(Plain-text document sources)
--- START ---
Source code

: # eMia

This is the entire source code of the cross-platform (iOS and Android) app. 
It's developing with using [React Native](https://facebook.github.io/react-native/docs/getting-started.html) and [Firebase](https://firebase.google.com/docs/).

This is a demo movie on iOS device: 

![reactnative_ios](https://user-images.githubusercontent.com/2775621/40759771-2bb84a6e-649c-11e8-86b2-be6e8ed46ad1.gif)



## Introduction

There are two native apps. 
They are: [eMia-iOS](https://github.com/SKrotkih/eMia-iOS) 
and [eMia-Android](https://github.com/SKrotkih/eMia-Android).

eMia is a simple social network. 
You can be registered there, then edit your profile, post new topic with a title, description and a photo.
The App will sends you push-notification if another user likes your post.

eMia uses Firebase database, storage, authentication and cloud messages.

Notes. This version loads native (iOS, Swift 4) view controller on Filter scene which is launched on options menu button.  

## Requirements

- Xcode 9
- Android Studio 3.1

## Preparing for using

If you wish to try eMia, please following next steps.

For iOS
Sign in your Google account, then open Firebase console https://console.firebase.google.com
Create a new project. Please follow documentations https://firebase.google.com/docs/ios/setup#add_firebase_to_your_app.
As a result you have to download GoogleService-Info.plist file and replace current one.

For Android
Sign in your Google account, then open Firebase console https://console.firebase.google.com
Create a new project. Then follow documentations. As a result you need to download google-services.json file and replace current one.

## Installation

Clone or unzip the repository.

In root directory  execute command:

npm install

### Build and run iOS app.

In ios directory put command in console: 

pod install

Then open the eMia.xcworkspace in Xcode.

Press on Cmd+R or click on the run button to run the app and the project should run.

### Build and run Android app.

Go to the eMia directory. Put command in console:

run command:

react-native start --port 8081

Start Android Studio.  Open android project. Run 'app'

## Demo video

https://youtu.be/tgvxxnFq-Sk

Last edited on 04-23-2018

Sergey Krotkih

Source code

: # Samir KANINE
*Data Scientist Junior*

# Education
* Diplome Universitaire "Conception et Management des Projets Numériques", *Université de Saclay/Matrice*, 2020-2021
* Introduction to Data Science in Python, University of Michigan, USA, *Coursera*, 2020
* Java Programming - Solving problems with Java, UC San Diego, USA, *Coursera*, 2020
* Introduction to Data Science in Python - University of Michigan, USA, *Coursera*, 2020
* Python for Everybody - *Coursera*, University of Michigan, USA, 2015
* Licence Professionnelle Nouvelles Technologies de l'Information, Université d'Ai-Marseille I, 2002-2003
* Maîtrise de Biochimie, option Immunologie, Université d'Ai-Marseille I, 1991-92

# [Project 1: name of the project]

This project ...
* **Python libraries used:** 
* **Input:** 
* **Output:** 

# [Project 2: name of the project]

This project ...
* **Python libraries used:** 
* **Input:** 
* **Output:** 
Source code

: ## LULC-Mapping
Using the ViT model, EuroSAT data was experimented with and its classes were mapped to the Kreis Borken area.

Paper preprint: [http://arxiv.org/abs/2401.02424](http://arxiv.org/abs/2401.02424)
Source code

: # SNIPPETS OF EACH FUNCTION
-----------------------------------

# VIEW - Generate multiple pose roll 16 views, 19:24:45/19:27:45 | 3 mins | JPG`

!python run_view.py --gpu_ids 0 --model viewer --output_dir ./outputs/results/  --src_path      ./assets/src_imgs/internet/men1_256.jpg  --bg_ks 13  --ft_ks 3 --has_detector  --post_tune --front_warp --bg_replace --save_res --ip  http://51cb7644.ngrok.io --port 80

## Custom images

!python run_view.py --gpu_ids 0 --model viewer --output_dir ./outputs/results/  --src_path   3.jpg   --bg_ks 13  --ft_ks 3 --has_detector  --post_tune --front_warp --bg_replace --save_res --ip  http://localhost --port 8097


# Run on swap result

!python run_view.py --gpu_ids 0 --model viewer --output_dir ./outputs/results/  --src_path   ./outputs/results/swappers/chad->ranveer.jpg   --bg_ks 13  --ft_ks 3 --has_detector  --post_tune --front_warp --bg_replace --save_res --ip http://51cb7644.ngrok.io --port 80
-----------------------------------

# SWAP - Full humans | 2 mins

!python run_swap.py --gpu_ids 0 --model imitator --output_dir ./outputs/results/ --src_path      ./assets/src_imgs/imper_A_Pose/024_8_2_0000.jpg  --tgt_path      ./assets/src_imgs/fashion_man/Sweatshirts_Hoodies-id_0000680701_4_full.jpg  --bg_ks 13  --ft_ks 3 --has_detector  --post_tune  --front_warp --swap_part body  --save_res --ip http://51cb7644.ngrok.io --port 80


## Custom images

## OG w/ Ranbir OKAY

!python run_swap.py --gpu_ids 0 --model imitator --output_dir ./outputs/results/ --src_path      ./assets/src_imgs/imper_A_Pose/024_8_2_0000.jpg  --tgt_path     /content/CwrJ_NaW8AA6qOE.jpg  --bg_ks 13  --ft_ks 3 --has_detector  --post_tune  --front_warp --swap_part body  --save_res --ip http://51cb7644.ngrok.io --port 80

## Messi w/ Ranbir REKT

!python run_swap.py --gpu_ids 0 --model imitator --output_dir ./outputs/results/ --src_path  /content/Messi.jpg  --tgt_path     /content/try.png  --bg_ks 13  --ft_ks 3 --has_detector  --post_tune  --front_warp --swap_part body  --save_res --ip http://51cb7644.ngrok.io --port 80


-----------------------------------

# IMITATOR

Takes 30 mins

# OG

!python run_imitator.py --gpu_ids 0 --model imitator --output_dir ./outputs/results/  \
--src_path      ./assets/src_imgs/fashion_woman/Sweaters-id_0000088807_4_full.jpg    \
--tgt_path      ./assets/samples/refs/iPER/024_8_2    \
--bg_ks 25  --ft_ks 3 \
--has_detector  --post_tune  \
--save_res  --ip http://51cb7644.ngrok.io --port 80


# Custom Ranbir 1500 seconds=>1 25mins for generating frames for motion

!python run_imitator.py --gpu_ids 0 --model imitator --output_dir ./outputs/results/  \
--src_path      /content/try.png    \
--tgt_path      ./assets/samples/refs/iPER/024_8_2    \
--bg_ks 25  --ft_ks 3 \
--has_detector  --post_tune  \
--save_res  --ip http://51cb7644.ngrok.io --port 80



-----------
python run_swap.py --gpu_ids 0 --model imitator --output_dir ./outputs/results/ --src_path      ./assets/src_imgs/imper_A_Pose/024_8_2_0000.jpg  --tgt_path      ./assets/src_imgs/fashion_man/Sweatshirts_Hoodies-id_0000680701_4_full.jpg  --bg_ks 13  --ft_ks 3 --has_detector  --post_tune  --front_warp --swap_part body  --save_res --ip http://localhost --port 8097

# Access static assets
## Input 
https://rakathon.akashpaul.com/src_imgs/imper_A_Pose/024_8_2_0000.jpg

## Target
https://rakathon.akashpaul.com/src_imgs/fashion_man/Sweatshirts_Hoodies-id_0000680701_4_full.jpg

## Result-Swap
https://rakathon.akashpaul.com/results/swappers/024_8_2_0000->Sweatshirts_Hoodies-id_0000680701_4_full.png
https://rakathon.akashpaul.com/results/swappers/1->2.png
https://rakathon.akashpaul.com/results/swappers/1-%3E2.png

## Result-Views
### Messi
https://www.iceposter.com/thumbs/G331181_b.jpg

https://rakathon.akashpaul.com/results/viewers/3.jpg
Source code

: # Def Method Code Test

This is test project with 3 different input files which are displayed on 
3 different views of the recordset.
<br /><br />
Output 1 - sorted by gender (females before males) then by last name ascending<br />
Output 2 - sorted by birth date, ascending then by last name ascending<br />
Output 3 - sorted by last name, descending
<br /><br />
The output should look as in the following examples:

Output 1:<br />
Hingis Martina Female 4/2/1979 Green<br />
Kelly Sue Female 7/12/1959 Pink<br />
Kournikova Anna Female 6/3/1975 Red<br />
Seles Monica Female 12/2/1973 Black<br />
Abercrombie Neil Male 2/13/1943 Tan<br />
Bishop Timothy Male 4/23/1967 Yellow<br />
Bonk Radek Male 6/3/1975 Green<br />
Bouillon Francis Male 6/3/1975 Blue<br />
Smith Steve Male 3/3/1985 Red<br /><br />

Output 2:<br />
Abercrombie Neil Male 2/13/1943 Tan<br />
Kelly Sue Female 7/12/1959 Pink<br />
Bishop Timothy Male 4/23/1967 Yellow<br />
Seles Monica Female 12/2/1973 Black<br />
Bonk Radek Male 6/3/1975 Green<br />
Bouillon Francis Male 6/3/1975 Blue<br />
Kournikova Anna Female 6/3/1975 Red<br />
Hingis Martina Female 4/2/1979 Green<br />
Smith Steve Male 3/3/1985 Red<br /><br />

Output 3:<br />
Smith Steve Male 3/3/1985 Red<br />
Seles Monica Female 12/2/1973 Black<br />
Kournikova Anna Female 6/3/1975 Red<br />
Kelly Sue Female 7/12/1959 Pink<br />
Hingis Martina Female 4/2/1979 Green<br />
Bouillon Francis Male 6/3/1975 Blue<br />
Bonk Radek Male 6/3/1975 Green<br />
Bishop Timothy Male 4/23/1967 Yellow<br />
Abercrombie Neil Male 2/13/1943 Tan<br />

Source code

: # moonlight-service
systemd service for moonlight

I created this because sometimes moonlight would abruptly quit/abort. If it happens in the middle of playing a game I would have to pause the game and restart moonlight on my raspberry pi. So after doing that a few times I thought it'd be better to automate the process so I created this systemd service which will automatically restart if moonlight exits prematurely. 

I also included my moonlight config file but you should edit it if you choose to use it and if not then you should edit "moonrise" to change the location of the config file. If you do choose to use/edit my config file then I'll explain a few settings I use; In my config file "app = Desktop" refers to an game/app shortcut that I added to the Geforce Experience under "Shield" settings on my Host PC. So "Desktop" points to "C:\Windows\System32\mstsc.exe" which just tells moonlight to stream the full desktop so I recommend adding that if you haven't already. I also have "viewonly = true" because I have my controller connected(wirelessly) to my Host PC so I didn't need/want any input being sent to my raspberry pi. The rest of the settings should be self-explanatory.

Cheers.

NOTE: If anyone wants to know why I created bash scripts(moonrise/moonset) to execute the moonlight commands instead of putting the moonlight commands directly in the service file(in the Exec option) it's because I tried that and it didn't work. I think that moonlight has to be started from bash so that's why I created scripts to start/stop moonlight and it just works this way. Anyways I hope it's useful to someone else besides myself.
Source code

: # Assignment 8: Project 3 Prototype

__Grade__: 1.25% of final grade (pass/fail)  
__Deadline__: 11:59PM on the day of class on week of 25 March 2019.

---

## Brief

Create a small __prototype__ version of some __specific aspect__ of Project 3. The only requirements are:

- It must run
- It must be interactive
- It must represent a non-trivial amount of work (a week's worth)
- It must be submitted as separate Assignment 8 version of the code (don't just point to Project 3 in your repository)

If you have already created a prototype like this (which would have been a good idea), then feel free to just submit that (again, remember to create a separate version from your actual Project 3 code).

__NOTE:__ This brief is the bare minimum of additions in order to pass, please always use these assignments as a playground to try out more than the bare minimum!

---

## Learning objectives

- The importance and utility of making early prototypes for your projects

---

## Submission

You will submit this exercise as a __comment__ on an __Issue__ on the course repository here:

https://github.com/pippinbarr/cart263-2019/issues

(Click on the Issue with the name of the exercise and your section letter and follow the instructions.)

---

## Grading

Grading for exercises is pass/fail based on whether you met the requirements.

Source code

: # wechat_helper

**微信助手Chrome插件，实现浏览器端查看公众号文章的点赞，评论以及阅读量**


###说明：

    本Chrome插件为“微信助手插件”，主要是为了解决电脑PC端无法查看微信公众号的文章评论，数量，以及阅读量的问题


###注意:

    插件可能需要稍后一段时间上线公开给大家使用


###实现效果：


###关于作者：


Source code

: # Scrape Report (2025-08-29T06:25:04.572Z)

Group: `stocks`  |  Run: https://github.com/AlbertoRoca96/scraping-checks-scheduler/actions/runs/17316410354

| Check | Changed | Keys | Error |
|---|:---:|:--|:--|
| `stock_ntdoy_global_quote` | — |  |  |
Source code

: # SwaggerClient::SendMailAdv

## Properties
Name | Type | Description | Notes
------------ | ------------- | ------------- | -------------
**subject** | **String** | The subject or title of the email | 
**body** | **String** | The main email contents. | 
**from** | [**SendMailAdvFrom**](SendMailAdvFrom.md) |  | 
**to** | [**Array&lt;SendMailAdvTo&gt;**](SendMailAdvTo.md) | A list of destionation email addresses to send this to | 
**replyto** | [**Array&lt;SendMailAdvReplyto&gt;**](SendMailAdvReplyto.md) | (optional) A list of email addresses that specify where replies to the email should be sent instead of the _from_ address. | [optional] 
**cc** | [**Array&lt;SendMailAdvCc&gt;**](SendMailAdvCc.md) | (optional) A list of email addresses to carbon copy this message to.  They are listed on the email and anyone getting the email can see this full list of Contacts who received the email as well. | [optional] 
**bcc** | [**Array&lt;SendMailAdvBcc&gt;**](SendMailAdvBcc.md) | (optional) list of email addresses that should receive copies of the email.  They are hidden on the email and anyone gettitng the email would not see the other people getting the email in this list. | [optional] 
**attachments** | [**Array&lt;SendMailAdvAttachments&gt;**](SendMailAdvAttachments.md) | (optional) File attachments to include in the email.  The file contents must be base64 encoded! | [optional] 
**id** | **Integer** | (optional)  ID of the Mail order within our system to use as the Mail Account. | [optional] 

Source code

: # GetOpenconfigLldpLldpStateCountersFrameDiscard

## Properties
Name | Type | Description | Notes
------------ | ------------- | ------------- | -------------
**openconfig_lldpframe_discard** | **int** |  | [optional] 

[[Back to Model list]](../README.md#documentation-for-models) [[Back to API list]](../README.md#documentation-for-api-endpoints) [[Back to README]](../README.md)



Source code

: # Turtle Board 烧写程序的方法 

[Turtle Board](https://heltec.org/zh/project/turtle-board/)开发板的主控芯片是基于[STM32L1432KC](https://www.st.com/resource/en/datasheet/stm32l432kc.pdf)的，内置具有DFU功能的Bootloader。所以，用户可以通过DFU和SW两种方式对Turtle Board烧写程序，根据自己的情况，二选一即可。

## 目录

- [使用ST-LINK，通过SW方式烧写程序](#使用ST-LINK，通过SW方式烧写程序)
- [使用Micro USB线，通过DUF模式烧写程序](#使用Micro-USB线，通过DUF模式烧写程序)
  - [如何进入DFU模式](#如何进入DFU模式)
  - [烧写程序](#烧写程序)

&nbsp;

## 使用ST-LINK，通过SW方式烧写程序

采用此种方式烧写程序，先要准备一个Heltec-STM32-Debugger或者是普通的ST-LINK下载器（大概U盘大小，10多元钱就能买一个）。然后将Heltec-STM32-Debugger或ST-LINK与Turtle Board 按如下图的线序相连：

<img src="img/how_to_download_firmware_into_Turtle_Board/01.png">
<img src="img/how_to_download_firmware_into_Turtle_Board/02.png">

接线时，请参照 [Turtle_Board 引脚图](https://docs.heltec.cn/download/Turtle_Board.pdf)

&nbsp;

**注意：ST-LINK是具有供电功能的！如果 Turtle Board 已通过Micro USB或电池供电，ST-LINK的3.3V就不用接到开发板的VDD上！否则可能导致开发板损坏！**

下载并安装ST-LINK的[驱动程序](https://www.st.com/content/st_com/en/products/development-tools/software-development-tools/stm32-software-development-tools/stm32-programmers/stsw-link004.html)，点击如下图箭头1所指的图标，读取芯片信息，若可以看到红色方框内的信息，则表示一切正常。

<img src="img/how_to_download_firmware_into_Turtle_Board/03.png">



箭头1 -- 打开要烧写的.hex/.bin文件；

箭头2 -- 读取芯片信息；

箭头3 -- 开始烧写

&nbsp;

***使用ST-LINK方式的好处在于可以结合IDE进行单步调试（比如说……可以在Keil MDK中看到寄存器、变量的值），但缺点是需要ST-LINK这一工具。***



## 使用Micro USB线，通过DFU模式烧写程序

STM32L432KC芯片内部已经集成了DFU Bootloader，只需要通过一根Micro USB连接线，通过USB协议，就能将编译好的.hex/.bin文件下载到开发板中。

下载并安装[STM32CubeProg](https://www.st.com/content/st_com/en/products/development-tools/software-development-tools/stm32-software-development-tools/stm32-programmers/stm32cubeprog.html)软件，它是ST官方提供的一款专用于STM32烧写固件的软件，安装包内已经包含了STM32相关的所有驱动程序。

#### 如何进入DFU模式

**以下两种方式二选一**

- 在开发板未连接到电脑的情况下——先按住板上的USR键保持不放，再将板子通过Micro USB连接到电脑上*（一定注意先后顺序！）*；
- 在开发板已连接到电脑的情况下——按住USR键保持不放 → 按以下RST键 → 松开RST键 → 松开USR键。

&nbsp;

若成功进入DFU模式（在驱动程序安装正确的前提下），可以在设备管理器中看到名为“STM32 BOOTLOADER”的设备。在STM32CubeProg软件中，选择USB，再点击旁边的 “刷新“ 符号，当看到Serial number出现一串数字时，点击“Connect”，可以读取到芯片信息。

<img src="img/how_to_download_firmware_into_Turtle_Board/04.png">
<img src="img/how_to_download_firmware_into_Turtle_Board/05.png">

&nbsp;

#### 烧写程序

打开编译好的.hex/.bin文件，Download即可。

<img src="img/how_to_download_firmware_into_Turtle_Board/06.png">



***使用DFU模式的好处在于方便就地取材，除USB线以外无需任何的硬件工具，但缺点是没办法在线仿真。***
--- END ---
**Work to complete:**
Beginning at the line above that contains "Using the ViT", return each line exactly through the line that contains "# VIEW - Generate", and no others.

**Task response:**
Using the ViT model, EuroSAT data was experimented with and its classes were mapped to the Kreis Borken area.

Paper preprint: [http://arxiv.org/abs/2401.02424](http://arxiv.org/abs/2401.02424)
Source code

: # SNIPPETS OF EACH FUNCTION
-----------------------------------

# VIEW - Generate multiple pose roll 16 views, 19:24:45/19:27:45 | 3 mins | JPG`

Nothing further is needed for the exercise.